■ RECORDED DATA
============================================================
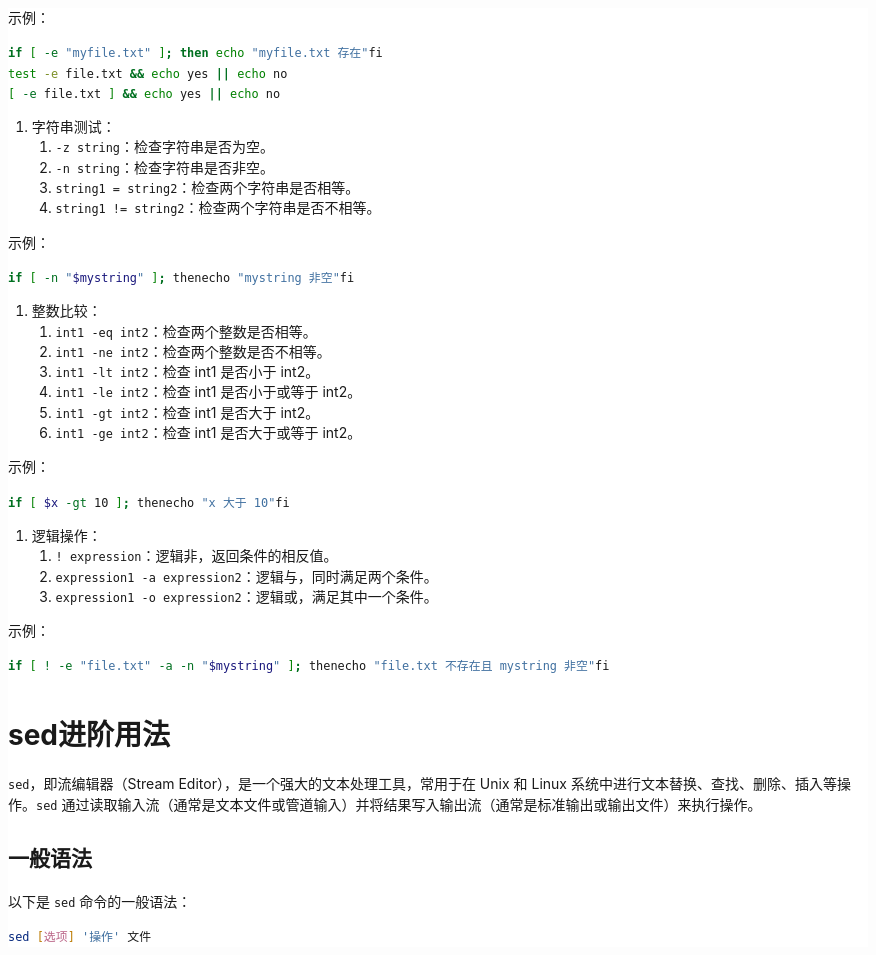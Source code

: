 示例：

```Bash
if [ -e "myfile.txt" ]; then echo "myfile.txt 存在"fi
test -e file.txt && echo yes || echo no
[ -e file.txt ] && echo yes || echo no
```

1. 字符串测试：
   1. `-z string`：检查字符串是否为空。
   2. `-n string`：检查字符串是否非空。
   3. `string1 = string2`：检查两个字符串是否相等。
   4. `string1 != string2`：检查两个字符串是否不相等。

示例：

```Bash
if [ -n "$mystring" ]; thenecho "mystring 非空"fi
```

1. 整数比较：
   1. `int1 -eq int2`：检查两个整数是否相等。
   2. `int1 -ne int2`：检查两个整数是否不相等。
   3. `int1 -lt int2`：检查 int1 是否小于 int2。
   4. `int1 -le int2`：检查 int1 是否小于或等于 int2。
   5. `int1 -gt int2`：检查 int1 是否大于 int2。
   6. `int1 -ge int2`：检查 int1 是否大于或等于 int2。

示例：

```Bash
if [ $x -gt 10 ]; thenecho "x 大于 10"fi
```

1. 逻辑操作：
   1. `! expression`：逻辑非，返回条件的相反值。
   2. `expression1 -a expression2`：逻辑与，同时满足两个条件。
   3. `expression1 -o expression2`：逻辑或，满足其中一个条件。

示例：

```Bash
if [ ! -e "file.txt" -a -n "$mystring" ]; thenecho "file.txt 不存在且 mystring 非空"fi
```

# sed进阶用法

`sed`，即流编辑器（Stream Editor），是一个强大的文本处理工具，常用于在 Unix 和 Linux 系统中进行文本替换、查找、删除、插入等操作。`sed` 通过读取输入流（通常是文本文件或管道输入）并将结果写入输出流（通常是标准输出或输出文件）来执行操作。

## 一般语法

以下是 `sed` 命令的一般语法：

```Bash
sed [选项] '操作' 文件
```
============================================================
■ WHAT YOU HAVE TO DO
Return the material above verbatim. Pictures are to be excluded.

■ EXERCISE OUTPUT
Source code

: 示例：

```Bash
if [ -e "myfile.txt" ]; then echo "myfile.txt 存在"fi
test -e file.txt && echo yes || echo no
[ -e file.txt ] && echo yes || echo no
```

1. 字符串测试：
   1. `-z string`：检查字符串是否为空。
   2. `-n string`：检查字符串是否非空。
   3. `string1 = string2`：检查两个字符串是否相等。
   4. `string1 != string2`：检查两个字符串是否不相等。

示例：

```Bash
if [ -n "$mystring" ]; thenecho "mystring 非空"fi
```

1. 整数比较：
   1. `int1 -eq int2`：检查两个整数是否相等。
   2. `int1 -ne int2`：检查两个整数是否不相等。
   3. `int1 -lt int2`：检查 int1 是否小于 int2。
   4. `int1 -le int2`：检查 int1 是否小于或等于 int2。
   5. `int1 -gt int2`：检查 int1 是否大于 int2。
   6. `int1 -ge int2`：检查 int1 是否大于或等于 int2。

示例：

```Bash
if [ $x -gt 10 ]; thenecho "x 大于 10"fi
```

1. 逻辑操作：
   1. `! expression`：逻辑非，返回条件的相反值。
   2. `expression1 -a expression2`：逻辑与，同时满足两个条件。
   3. `expression1 -o expression2`：逻辑或，满足其中一个条件。

示例：

```Bash
if [ ! -e "file.txt" -a -n "$mystring" ]; thenecho "file.txt 不存在且 mystring 非空"fi
```

# sed进阶用法

`sed`，即流编辑器（Stream Editor），是一个强大的文本处理工具，常用于在 Unix 和 Linux 系统中进行文本替换、查找、删除、插入等操作。`sed` 通过读取输入流（通常是文本文件或管道输入）并将结果写入输出流（通常是标准输出或输出文件）来执行操作。

## 一般语法

以下是 `sed` 命令的一般语法：

```Bash
sed [选项] '操作' 文件
```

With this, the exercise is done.